> [TASK ITEM]: Once the line containing "quantity | price |" is found in the entries below, reproduce it and every line after it, stopping at and including the line containing "is deleted too!"; reproduce nothing else, and keep each line exact.

> [EXCERPTED DATA]:

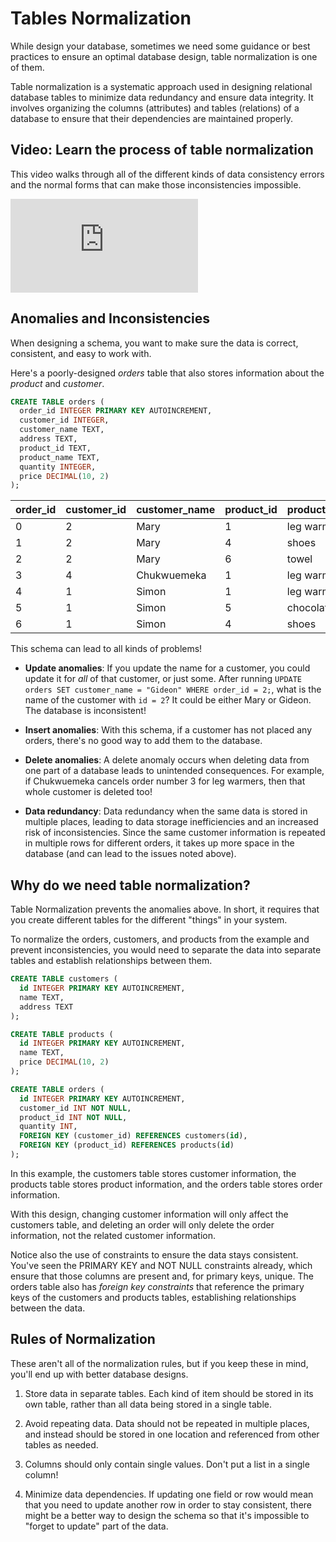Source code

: #  Tables Normalization

While design your database, sometimes we need some guidance or best practices to ensure an optimal database design, table normalization is one of them.

Table normalization is a systematic approach used in designing relational database tables to minimize data redundancy and ensure data integrity. It involves organizing the columns (attributes) and tables (relations) of a database to ensure that their dependencies are maintained properly.

## Video: Learn the process of table normalization

This video walks through all of the different kinds of data consistency errors and the normal forms that can make those inconsistencies impossible.

<div class="embed"><iframe src="https://www.youtube.com/embed/GFQaEYEc8_8" title="YouTube video player" frameborder="0" allow="accelerometer; autoplay; clipboard-write; encrypted-media; gyroscope; picture-in-picture; web-share" allowfullscreen></iframe></div>

## Anomalies and Inconsistencies

When designing a schema, you want to make sure the data is correct, consistent, and easy to work with.

Here's a poorly-designed _orders_ table that also stores information about the _product_ and _customer_.

```sql
CREATE TABLE orders (
  order_id INTEGER PRIMARY KEY AUTOINCREMENT,
  customer_id INTEGER,
  customer_name TEXT,
  address TEXT,
  product_id TEXT,
  product_name TEXT,
  quantity INTEGER,
  price DECIMAL(10, 2)
);
```

| order_id | customer_id | customer_name | product_id | product_name | quantity | price |
|---|---|---|---|---|---|---|
| 0 | 2 | Mary | 1 | leg warmers | 3 | 23 |
| 1 | 2 | Mary | 4 | shoes | 10 | 21 |
| 2 | 2 | Mary | 6 | towel | 3 | 40 |
| 3 | 4 | Chukwuemeka | 1 | leg warmers | 9 | 32 |
| 4 | 1 | Simon | 1 | leg warmers | 5 | 33 |
| 5 | 1 | Simon | 5 | chocolate | 10 | 45 |
| 6 | 1 | Simon | 4 | shoes | 8 | 46 |

This schema can lead to all kinds of problems!

* **Update anomalies**: If you update the name for a customer, you could update it for _all_ of that customer, or just some. After running `UPDATE orders SET customer_name = "Gideon" WHERE order_id = 2;`, what is the name of the customer with `id = 2`? It could be either Mary or Gideon. The database is inconsistent!

* **Insert anomalies**: With this schema, if a customer has not placed any orders, there's no good way to add them to the database.

* **Delete anomalies**: A delete anomaly occurs when deleting data from one part of a database leads to unintended consequences. For example, if Chukwuemeka cancels order number 3 for leg warmers, then that whole customer is deleted too!

* **Data redundancy**: Data redundancy when the same data is stored in multiple places, leading to data storage inefficiencies and an increased risk of inconsistencies. Since the same customer information is repeated in multiple rows for different orders, it takes up more space in the database (and can lead to the issues noted above). 

## Why do we need table normalization?

Table Normalization prevents the anomalies above. In short, it requires that you create different tables for the different "things" in your system.

To normalize the orders, customers, and products from the example and prevent inconsistencies, you would need to separate the data into separate tables and establish relationships between them.

```sql
CREATE TABLE customers (
  id INTEGER PRIMARY KEY AUTOINCREMENT,
  name TEXT,
  address TEXT
);

CREATE TABLE products (
  id INTEGER PRIMARY KEY AUTOINCREMENT,
  name TEXT,
  price DECIMAL(10, 2)
);

CREATE TABLE orders (
  id INTEGER PRIMARY KEY AUTOINCREMENT,
  customer_id INT NOT NULL,
  product_id INT NOT NULL,
  quantity INT,
  FOREIGN KEY (customer_id) REFERENCES customers(id),
  FOREIGN KEY (product_id) REFERENCES products(id)
);
```

In this example, the customers table stores customer information, the products table stores product information, and the orders table stores order information. 

With this design, changing customer information will only affect the customers table, and deleting an order will only delete the order information, not the related customer information.

Notice also the use of constraints to ensure the data stays consistent. You've seen the PRIMARY KEY and NOT NULL constraints already, which ensure that those columns are present and, for primary keys, unique. The orders table also has _foreign key constraints_ that reference the primary keys of the customers and products tables, establishing relationships between the data.

## Rules of Normalization

These aren't all of the normalization rules, but if you keep these in mind, you'll end up with better database designs.

1. Store data in separate tables. Each kind of item should be stored in its own table, rather than all data being stored in a single table.

2. Avoid repeating data. Data should not be repeated in multiple places, and instead should be stored in one location and referenced from other tables as needed.

3. Columns should only contain single values. Don't put a list in a single column!

4. Minimize data dependencies. If updating one field or row would mean that you need to update another row in order to stay consistent, there might be a better way to design the schema so that it's impossible to "forget to update" part of the data.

> [RESPONSE BOX]:
| order_id | customer_id | customer_name | product_id | product_name | quantity | price |
|---|---|---|---|---|---|---|
| 0 | 2 | Mary | 1 | leg warmers | 3 | 23 |
| 1 | 2 | Mary | 4 | shoes | 10 | 21 |
| 2 | 2 | Mary | 6 | towel | 3 | 40 |
| 3 | 4 | Chukwuemeka | 1 | leg warmers | 9 | 32 |
| 4 | 1 | Simon | 1 | leg warmers | 5 | 33 |
| 5 | 1 | Simon | 5 | chocolate | 10 | 45 |
| 6 | 1 | Simon | 4 | shoes | 8 | 46 |

This schema can lead to all kinds of problems!

* **Update anomalies**: If you update the name for a customer, you could update it for _all_ of that customer, or just some. After running `UPDATE orders SET customer_name = "Gideon" WHERE order_id = 2;`, what is the name of the customer with `id = 2`? It could be either Mary or Gideon. The database is inconsistent!

* **Insert anomalies**: With this schema, if a customer has not placed any orders, there's no good way to add them to the database.

* **Delete anomalies**: A delete anomaly occurs when deleting data from one part of a database leads to unintended consequences. For example, if Chukwuemeka cancels order number 3 for leg warmers, then that whole customer is deleted too!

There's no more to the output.